Organising Photoshop Designs like a Gangster
As a designer, it can sometimes be tough when you’re asked to make amends on a project that you haven’t worked on before. What makes it a real pain in the arse is when, after searching around for 3 hours on Dropbox to finally find a file named like the title of this blog post, you are swiftly greeted by a layers panel that looks like it was organised by a Golden Retriever in a tie.
It’s an easy hole to fall down and it used to happen at NEVERBLAND. It doesn’t anymore.
We went from having something like this:
To something like this:
Pretty isn’t it! (We are designers after all)
Our design team often has to jump in and out of each others PSDs and Sketch files to make amends or grab some assets, which can take ages if our files aren’t neatly organised. So, we implemented some guidelines that mean that we all find it easy to collaborate, and are never surprised when opening up a file for the first time.
The examples I will show in this post are all from Photoshop, but a very similar process can be applied when working with Sketch or other design software.
The golden (retriever) rule of keeping your layers organised is to start strong. If you keep your layers neat from the second you create your file, you’ll be much more likely to keep it up throughout. As soon as you slip up, it’s easy to say “I’ll just sort it out later” and then forget about it completely.
So the first thing I like to do when starting a new design is to create the base structure of my page with rectangles, sort of like a basic wireframe. If we’ve already created wireframes, I’ll base this structure off those. The idea is to split my page up into the main content sections. I’ll then put each of those rectangles into into own folder and name it based on what content will be inside it.
This tactic doesn’t really work for everyone, it depends on how you like to design, however I find it really useful so that I don’t forget anything I need to include on the page.
As you can see, each section is labeled with `//` prepended to distinguish them as top-level groups and then colour tagged.

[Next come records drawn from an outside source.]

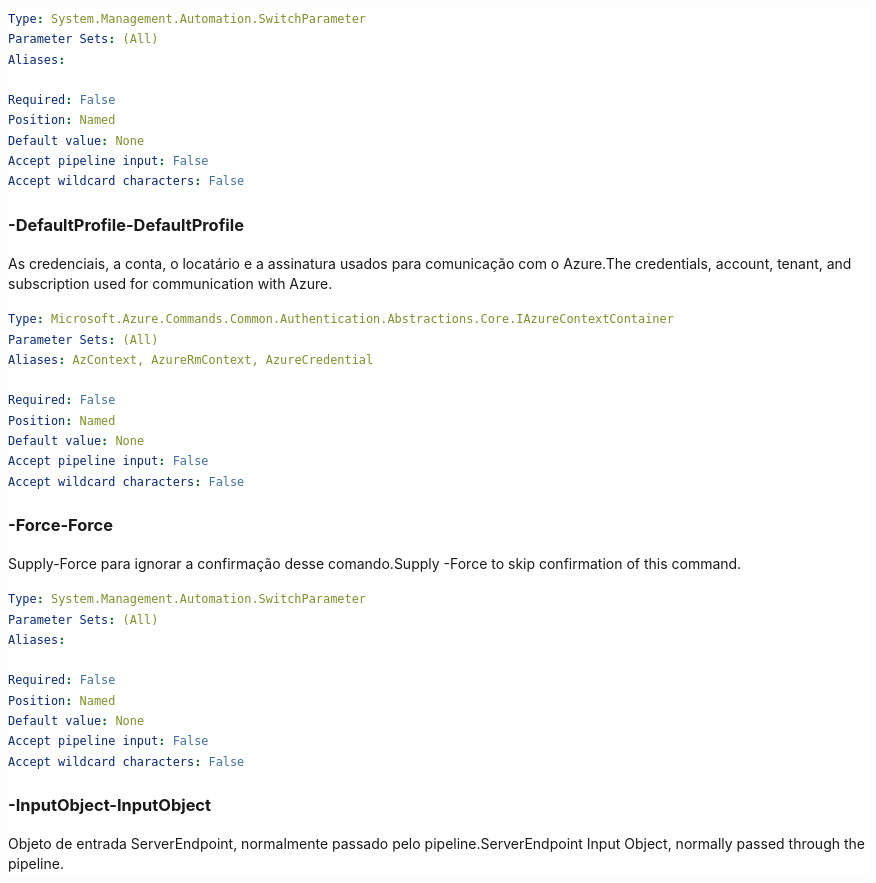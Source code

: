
 ```yaml
Type: System.Management.Automation.SwitchParameter
Parameter Sets: (All)
Aliases:

Required: False
Position: Named
Default value: None
Accept pipeline input: False
Accept wildcard characters: False
```

### <span data-ttu-id="76e3d-121">-DefaultProfile</span><span class="sxs-lookup"><span data-stu-id="76e3d-121">-DefaultProfile</span></span>
<span data-ttu-id="76e3d-122">As credenciais, a conta, o locatário e a assinatura usados para comunicação com o Azure.</span><span class="sxs-lookup"><span data-stu-id="76e3d-122">The credentials, account, tenant, and subscription used for communication with Azure.</span></span>

```yaml
Type: Microsoft.Azure.Commands.Common.Authentication.Abstractions.Core.IAzureContextContainer
Parameter Sets: (All)
Aliases: AzContext, AzureRmContext, AzureCredential

Required: False
Position: Named
Default value: None
Accept pipeline input: False
Accept wildcard characters: False
```

### <span data-ttu-id="76e3d-123">-Force</span><span class="sxs-lookup"><span data-stu-id="76e3d-123">-Force</span></span>
<span data-ttu-id="76e3d-124">Supply-Force para ignorar a confirmação desse comando.</span><span class="sxs-lookup"><span data-stu-id="76e3d-124">Supply -Force to skip confirmation of this command.</span></span>

```yaml
Type: System.Management.Automation.SwitchParameter
Parameter Sets: (All)
Aliases:

Required: False
Position: Named
Default value: None
Accept pipeline input: False
Accept wildcard characters: False
```

### <span data-ttu-id="76e3d-125">-InputObject</span><span class="sxs-lookup"><span data-stu-id="76e3d-125">-InputObject</span></span>
<span data-ttu-id="76e3d-126">Objeto de entrada ServerEndpoint, normalmente passado pelo pipeline.</span><span class="sxs-lookup"><span data-stu-id="76e3d-126">ServerEndpoint Input Object, normally passed through the pipeline.</span></span>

Some of our team even use emoji at the start of their groups so they’re super easy to see when scanning the list.
The colours are really useful when you have a large doc with lots of sub-folders as each of them will inherit the colour of their parent, so when you have lots of folders expanded, it’s super easy to know where you are at a quick glance.

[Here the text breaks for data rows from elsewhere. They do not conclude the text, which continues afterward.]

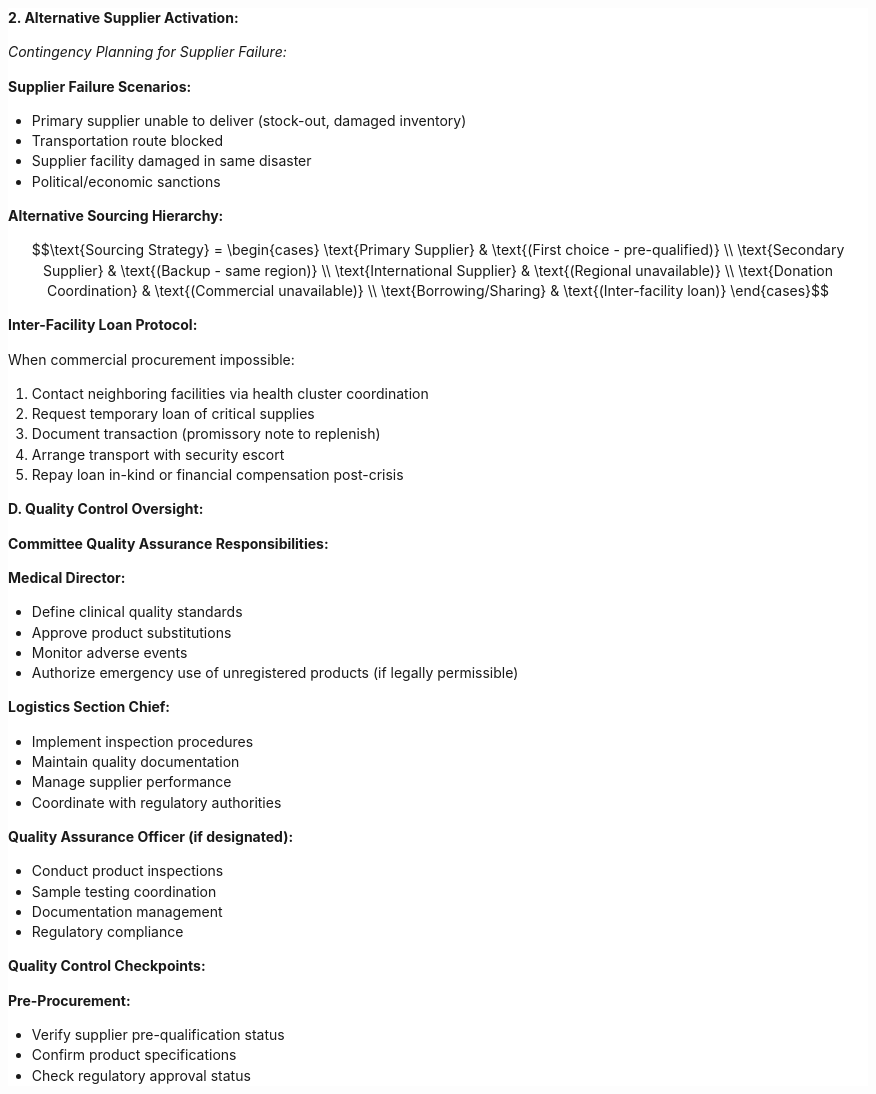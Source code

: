 
**2. Alternative Supplier Activation:**

*Contingency Planning for Supplier Failure:*

**Supplier Failure Scenarios:**
- Primary supplier unable to deliver (stock-out, damaged inventory)
- Transportation route blocked
- Supplier facility damaged in same disaster
- Political/economic sanctions

**Alternative Sourcing Hierarchy:**

$$\text{Sourcing Strategy} = \begin{cases}
\text{Primary Supplier} & \text{(First choice - pre-qualified)} \\
\text{Secondary Supplier} & \text{(Backup - same region)} \\
\text{International Supplier} & \text{(Regional unavailable)} \\
\text{Donation Coordination} & \text{(Commercial unavailable)} \\
\text{Borrowing/Sharing} & \text{(Inter-facility loan)}
\end{cases}$$

**Inter-Facility Loan Protocol:**

When commercial procurement impossible:
1. Contact neighboring facilities via health cluster coordination
2. Request temporary loan of critical supplies
3. Document transaction (promissory note to replenish)
4. Arrange transport with security escort
5. Repay loan in-kind or financial compensation post-crisis

**D. Quality Control Oversight:**

**Committee Quality Assurance Responsibilities:**

**Medical Director:**
- Define clinical quality standards
- Approve product substitutions
- Monitor adverse events
- Authorize emergency use of unregistered products (if legally permissible)

**Logistics Section Chief:**
- Implement inspection procedures
- Maintain quality documentation
- Manage supplier performance
- Coordinate with regulatory authorities

**Quality Assurance Officer (if designated):**
- Conduct product inspections
- Sample testing coordination
- Documentation management
- Regulatory compliance

**Quality Control Checkpoints:**

**Pre-Procurement:**
- Verify supplier pre-qualification status
- Confirm product specifications
- Check regulatory approval status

Now that I have my base structure, I can start adding elements and building up my design. I personally find it easiest to add all the content that is required on the page before trying to add specific aesthetic styles or flourishes. So what you want to do is group all your layers that naturally fit together. For example, if I have a block with a heading, some description text and an image I will group them like so:
The order of my layers corresponds to my design as if I was “reading” the design like a book — left to right from the top down. That way it’s super easy to know which order your folders are in which helps you speed up navigating your doc.
What about hover effects or different states?

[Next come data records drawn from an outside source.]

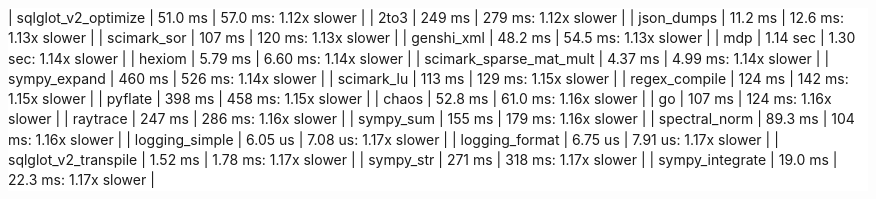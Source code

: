 | sqlglot_v2_optimize        | 51.0 ms                                                                                                           | 57.0 ms: 1.12x slower                                                                                                   |
| 2to3                       | 249 ms                                                                                                            | 279 ms: 1.12x slower                                                                                                    |
| json_dumps                 | 11.2 ms                                                                                                           | 12.6 ms: 1.13x slower                                                                                                   |
| scimark_sor                | 107 ms                                                                                                            | 120 ms: 1.13x slower                                                                                                    |
| genshi_xml                 | 48.2 ms                                                                                                           | 54.5 ms: 1.13x slower                                                                                                   |
| mdp                        | 1.14 sec                                                                                                          | 1.30 sec: 1.14x slower                                                                                                  |
| hexiom                     | 5.79 ms                                                                                                           | 6.60 ms: 1.14x slower                                                                                                   |
| scimark_sparse_mat_mult    | 4.37 ms                                                                                                           | 4.99 ms: 1.14x slower                                                                                                   |
| sympy_expand               | 460 ms                                                                                                            | 526 ms: 1.14x slower                                                                                                    |
| scimark_lu                 | 113 ms                                                                                                            | 129 ms: 1.15x slower                                                                                                    |
| regex_compile              | 124 ms                                                                                                            | 142 ms: 1.15x slower                                                                                                    |
| pyflate                    | 398 ms                                                                                                            | 458 ms: 1.15x slower                                                                                                    |
| chaos                      | 52.8 ms                                                                                                           | 61.0 ms: 1.16x slower                                                                                                   |
| go                         | 107 ms                                                                                                            | 124 ms: 1.16x slower                                                                                                    |
| raytrace                   | 247 ms                                                                                                            | 286 ms: 1.16x slower                                                                                                    |
| sympy_sum                  | 155 ms                                                                                                            | 179 ms: 1.16x slower                                                                                                    |
| spectral_norm              | 89.3 ms                                                                                                           | 104 ms: 1.16x slower                                                                                                    |
| logging_simple             | 6.05 us                                                                                                           | 7.08 us: 1.17x slower                                                                                                   |
| logging_format             | 6.75 us                                                                                                           | 7.91 us: 1.17x slower                                                                                                   |
| sqlglot_v2_transpile       | 1.52 ms                                                                                                           | 1.78 ms: 1.17x slower                                                                                                   |
| sympy_str                  | 271 ms                                                                                                            | 318 ms: 1.17x slower                                                                                                    |
| sympy_integrate            | 19.0 ms                                                                                                           | 22.3 ms: 1.17x slower                                                                                                   |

Easy, just group them up again and keep the different states in the same folder so they’re easy to toggle on and off.
I name the folders and change the tag colours to show they are an alternate state. When saving, I hide all states except for the standard inactive states so the design looks neat.
If you continue this process the whole time you’re working on your design, you’ll find that you actually save a lot of time in the end and your colleagues won’t hate you when they open something you’ve worked on.
Now it’s time to save this bad boy.
Better keep those file names nice and consistent otherwise how are people going to know what they’re working with or where to find it? When working with Sketch, this is simple because we keep versions on different pages within one file, however when using Photoshop we save out a new version each time major changes are made. This means we end up having lots of versions of the same file. Therefore when naming our PSDs we use a system like this:
So, for our folders we have a main design folder which then contains separate folders for each page. Inside the page folders live the folders for the different versions, and that’s where the actual design files sit. A new version is usually created when we send off the design to our partners to get feedback. If the feedback we get is significant, we then start a new version so we can track all our changes and revert back whenever needed.
When naming the actual file we first put the title of the page followed by an underscore, then the version number and then a letter. So for example: About_3C.psd
These letters are used to save out alternate options for the same version. Choosing when to create a new option is down to the discretion of the designer, but it’s often used when starting a new project and trying to define the style, so we usually end up creating a few different options.